The existing HGCA nozzle selection chart (available at www.hgca.com) goes some way to doing this, and for the first time this year, it has recognised that not all air induction nozzles are the same by including separate columns for “finer” and “coarser” droplet size distributions from air induction nozzles, he says. “It’s a step in the right direction, but the new classification really needs to build on this.”

So where’s the problem?

Classifying nozzles on the basis of droplet size is a simple method that can provide a rough indication of the likely efficacy and drift risk for conventional nozzle designs, says Prof Miller. “Fine sprays mean you’ll probably get good coverage, but drift may be an issue, while coarse sprays probably reduce drift, but give poorer coverage. Medium sprays are probably good for most things.”

But it is not always the case, he warns. Air induction nozzles – which account for 25-50% of the market – produce large droplets that include an air bubble within the droplets. This means they will behave differently to similar sized droplets from a conventional nozzle, he explains. “They will travel more slowly, have less inertia and effectively have a shock absorber built in them. You don’t always get the efficacy penalty associated with large diameter conventional coarse sprays – particularly from growth stage 31 in cereals and onwards.”

How will the system change?

The new classification system will take more account of the differences in efficacy and drift, for all droplet sizes and types, Prof Miller says. “For example, we may end up with a system that classifies nozzles using terms like ‘medium spray – medium drift risk’, or ‘medium spray – low drift risk’.”

This will be based on laboratory and wind tunnel testing at facilities such as TAG’s Application Unit at Silsoe, backed up by field trials, he notes. “We’ve got to find a way of giving farmers all the information in a way that’s not too confusing. Clever spray operators are probably asking a lot of these questions already, but for others, it will make them think more.”

The project will also focus on the characteristics of other nozzle types, such as spinning discs and some cone nozzles, which can produce significantly different droplet size distributions from conventional nozzles. “All this makes the system more robust and helps farmers choose what’s most appropriate.”

Getting the best out of nozzles

Matching nozzle choice to the appropriate chemical, growth stage, water volume, forward speed and boom height are crucial, Prof Miller says. “If you’re a cereal farmer, then from growth stage 32 onwards, it’s likely that air induction nozzles are going to be a good choice for many spray applications.”

By late spring, it is mainly fungicides that will be applied, so air induction nozzles will work well, he says.
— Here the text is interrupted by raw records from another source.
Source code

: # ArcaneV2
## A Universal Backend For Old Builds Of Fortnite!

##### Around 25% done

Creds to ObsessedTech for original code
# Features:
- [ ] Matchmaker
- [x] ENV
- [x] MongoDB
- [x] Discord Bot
But for small targets, such as applying herbicides to grass weeds in the autumn or early spring, then a finer spray and better coverage are needed and these are best delivered by conventional flat fan nozzles, he suggests. The application of some pre-emergence herbicides may also need a finer spray, although this needs more investigation, he says.

He advises growers to avoid using air induction nozzles at too low a pressure, unless the nozzle is specifically designed to do so – such as some extended range/variable pressure types. “Most air induction or flat fan nozzles run at 2-4 bar. Don’t operate them too close to the bottom of the pressure limit – if you do, you won’t get a uniform distribution under the boom.”

The new classification system will account for the different drift characteristics and droplet size distributions from extended range/variable pressure nozzles, particularly in comparison with conventional designs, Prof Miller notes.


NOZZLE CLASSIFICATION
  • Two-and-a-half year LINK project, starting autumn 2007
  • Aims to update existing BCPC nozzle classification to better reflect differences in drift and efficacy between all nozzle types
  • Takes into account more factors than droplet size
  • Involves manufacturers, PSD, HGCA and farmers
  • New classification likely within two to three years